La tueuse chez Vita surprend des squatteurs toxicomanes au rez-de-chaussée de la maison en train de l'incendier. Trotter conçoit un piège pour Charlie. Celle-ci est en ville avec Vita pour faire quelques courses lorsqu'elles sont dans la ligne de mire d'un car de touristes venus participer à la traque.
Obligées d'abandonner leur voiture, les deux filles sèment le car en coupant par l'intérieur d'un grand magasin. Elles se dirigent vers la maison de Vita mais la découvrent en proie aux flammes...
Je commencerai pas louer le travail exceptionnel de Ro Stein au dessin car cet inconnu au bataillon, depuis trois numéros, accomplit de vrais prodiges. C'est certainement, actuellement, l'artiste le plus impressionnant dans l'édition indépendante (hors Marvel-DC donc). Il ne s'agit pas d'entrer ou de créer une compétition absurde (je déteste classer les artistes comme s'il s'agissait d'athlètes), d'autant que selon les histoires, des styles divers s'avèrent également bluffants.
Mais Stein a cette particularité de produire un dessin très fourni (pas une case sans décor fouillé, ni composition hyper-dynamique, ni personnages très expressifs). Je n'ose imaginer le soin et donc le temps que cela réclame, mais pourtant cette générosité graphique ne semble pas le freiner puisqu'il livre ses épisodes sans retard et surtout sans lever le pied. Souvent les comics de par leur mensualité obligent à un moment les dessinateurs à sacrifier des éléments pour respecter les délais. Ro Stein n'est pas atteint pas cela : il a enquillé 90 pages en trois mois sans que son abondance visuelle ne diminue.
Lorsqu'on lit Crowded, c'est vraiment ce qui frappe le plus : cette densité. On a le sentiment que l'artiste met tout ce qu'il a dans chaque plan, qu'il ne s'économise pas, et en même temps, il ne "bourre" pas ses images. Il a le souci de rester lisible, dynamique, fluide. On pense à un dessinateur qui aurait été formé dans l'animation pour sa science du mouvement et cette profusion dans le plan. Appliqué aux comics, le résultat est jubilatoire : il y a une qualité constante et une solidité dans cet univers qui se retrouve à tous les niveaux. Observez par exemple les looks de chaque personnage, pas un ne ressemble à l'autre et ainsi chacun possède une identité propre, puissante.
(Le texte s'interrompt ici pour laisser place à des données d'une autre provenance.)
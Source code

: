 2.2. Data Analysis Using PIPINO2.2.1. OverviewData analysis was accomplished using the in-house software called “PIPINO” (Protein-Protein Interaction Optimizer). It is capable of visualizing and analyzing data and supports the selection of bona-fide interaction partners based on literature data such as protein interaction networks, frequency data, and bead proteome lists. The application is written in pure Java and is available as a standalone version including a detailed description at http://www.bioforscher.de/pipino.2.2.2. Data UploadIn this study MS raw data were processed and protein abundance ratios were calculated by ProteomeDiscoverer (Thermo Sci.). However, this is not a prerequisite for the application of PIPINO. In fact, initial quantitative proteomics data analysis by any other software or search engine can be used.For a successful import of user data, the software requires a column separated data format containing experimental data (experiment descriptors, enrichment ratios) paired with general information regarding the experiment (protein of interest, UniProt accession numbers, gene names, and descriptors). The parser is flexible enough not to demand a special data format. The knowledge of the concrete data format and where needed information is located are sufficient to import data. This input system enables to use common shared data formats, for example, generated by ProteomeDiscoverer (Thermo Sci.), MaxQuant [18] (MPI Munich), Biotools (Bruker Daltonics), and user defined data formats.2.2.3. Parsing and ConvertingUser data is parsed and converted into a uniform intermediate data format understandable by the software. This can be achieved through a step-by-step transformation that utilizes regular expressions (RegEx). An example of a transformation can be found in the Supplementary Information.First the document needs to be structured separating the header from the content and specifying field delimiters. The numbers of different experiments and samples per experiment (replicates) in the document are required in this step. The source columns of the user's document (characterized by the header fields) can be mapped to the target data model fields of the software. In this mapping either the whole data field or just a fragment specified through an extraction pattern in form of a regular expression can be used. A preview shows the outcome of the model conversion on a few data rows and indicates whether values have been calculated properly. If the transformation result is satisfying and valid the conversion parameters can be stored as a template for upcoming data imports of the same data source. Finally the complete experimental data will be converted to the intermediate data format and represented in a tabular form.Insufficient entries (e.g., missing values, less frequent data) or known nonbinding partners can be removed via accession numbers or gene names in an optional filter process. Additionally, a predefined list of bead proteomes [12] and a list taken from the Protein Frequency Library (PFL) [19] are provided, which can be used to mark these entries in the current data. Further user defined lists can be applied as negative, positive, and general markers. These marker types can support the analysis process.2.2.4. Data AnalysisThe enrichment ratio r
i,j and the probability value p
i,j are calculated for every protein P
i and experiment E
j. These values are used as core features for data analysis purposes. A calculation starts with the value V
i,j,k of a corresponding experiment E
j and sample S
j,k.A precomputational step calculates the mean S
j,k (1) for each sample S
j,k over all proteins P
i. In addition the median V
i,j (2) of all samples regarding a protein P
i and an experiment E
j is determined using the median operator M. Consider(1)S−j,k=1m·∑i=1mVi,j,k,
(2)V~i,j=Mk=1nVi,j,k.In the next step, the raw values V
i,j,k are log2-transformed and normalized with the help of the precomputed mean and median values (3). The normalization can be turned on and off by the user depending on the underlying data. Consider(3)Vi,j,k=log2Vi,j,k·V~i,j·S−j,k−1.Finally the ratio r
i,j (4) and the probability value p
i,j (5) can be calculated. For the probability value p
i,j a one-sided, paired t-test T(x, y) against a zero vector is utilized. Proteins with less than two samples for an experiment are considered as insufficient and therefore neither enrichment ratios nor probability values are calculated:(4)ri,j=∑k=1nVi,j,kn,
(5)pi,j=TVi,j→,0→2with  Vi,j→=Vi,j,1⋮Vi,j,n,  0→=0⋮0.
La colorisation de Triona Farrell a le bon goût de ne jamais couvrir l'encrage remarquable de Ted Brandt, et chacun des partenaires de Stein contribue à cette énergie esthétique sensationnelle.
Comme Christopher Sebela bombarde le lecteur de tas d'infos dans chaque épisode, fait de chaque chapitre un concentré d'action, il donne du biscuit à ses collaborateurs. Contrairement à The Weatherman, il n'y a aucune confusion : on sait qui est qui, qui fait quoi et pourquoi. Le pitch simple et retors à la fois est constamment accessible et efficace.
Supérieur aussi à Death or Glory (toujours chez le même éditeur), Crowded colle à son postulat, à sa promesse : il s'agit d'un récit d'action, avec beaucoup de courses (à pied, en voiture), avec une folie certaine, mais sans sordide, sans complaisance. Sebela fait preuve d'humour quand c'est nécessaire tout en rappelant à Charlie comme au lecteur que l'affaire dans laquelle sont impliquées ses héroïnes est sérieuse (puisqu'elles défendent leur peau). Lorsqu'il laisse un élément dans l'ombre (comme l'identité de la tueuse noire), cela n'est pas embêtant car le flow du script vous emporte dans la foulée de Vita et sa cliente - il sera bien assez tôt pour connaître qui est cette menace.
Cette série fonce tout droit, sans s'essouffler, mais en nous laissant pantelant. C'est grisant, surtout quand c'est aussi plein et rondement mené.